* _What you need to do_: Repeat the lines of the data that follow, please, starting at the first and stopping after the one with "- [TermsResponse](docs/TermsResponse.md)".

*** The records Section Begins ***

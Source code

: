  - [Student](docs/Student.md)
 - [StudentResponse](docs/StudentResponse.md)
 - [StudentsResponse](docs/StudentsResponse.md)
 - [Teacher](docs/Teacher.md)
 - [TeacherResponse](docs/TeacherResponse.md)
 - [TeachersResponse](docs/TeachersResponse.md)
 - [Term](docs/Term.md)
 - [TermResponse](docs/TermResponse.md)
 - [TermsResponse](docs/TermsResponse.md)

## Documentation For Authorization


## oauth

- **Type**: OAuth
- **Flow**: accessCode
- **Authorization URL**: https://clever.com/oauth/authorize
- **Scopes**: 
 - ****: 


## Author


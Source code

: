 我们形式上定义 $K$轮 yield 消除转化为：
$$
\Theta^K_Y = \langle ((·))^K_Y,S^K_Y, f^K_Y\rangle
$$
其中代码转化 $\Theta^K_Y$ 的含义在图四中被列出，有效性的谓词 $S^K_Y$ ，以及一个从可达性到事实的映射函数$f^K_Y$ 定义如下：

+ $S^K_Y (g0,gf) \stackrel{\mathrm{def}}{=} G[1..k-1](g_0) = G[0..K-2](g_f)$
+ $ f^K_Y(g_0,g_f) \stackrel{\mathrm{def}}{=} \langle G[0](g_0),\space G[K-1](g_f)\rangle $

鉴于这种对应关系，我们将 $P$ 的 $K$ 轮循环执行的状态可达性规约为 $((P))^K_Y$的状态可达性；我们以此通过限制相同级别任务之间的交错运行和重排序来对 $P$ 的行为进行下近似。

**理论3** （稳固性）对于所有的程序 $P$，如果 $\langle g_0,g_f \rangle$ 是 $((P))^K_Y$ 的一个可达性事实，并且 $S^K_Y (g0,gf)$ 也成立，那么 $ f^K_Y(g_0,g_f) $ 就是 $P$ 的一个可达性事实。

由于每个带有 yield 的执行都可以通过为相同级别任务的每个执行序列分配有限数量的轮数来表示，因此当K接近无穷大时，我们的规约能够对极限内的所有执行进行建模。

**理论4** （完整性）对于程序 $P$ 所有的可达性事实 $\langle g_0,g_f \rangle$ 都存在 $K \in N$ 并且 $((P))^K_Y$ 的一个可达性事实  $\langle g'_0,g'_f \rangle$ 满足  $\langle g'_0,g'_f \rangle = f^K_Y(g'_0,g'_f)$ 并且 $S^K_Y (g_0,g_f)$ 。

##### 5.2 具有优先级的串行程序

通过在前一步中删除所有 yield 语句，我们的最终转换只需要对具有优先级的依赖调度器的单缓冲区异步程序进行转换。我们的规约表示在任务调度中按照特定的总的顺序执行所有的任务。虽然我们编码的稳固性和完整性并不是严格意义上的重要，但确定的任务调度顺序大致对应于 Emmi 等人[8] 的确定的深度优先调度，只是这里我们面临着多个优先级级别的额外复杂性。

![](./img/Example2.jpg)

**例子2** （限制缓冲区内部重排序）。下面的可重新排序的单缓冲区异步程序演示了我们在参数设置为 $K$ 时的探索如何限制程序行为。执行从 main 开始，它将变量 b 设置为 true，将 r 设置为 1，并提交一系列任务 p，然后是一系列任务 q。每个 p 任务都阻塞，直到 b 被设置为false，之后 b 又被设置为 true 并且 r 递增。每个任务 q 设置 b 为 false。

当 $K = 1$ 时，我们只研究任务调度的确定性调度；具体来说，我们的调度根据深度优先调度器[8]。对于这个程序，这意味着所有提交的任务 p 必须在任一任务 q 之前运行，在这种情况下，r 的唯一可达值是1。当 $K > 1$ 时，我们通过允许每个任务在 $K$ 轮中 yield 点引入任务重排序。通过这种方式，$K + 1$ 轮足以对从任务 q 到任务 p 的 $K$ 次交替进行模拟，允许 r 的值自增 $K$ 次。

*** The records Section Ends ***

* _Solution to the problem_:
Source code

:  - [Student](docs/Student.md)
 - [StudentResponse](docs/StudentResponse.md)
 - [StudentsResponse](docs/StudentsResponse.md)
 - [Teacher](docs/Teacher.md)
 - [TeacherResponse](docs/TeacherResponse.md)
 - [TeachersResponse](docs/TeachersResponse.md)
 - [Term](docs/Term.md)
 - [TermResponse](docs/TermResponse.md)
 - [TermsResponse](docs/TermsResponse.md)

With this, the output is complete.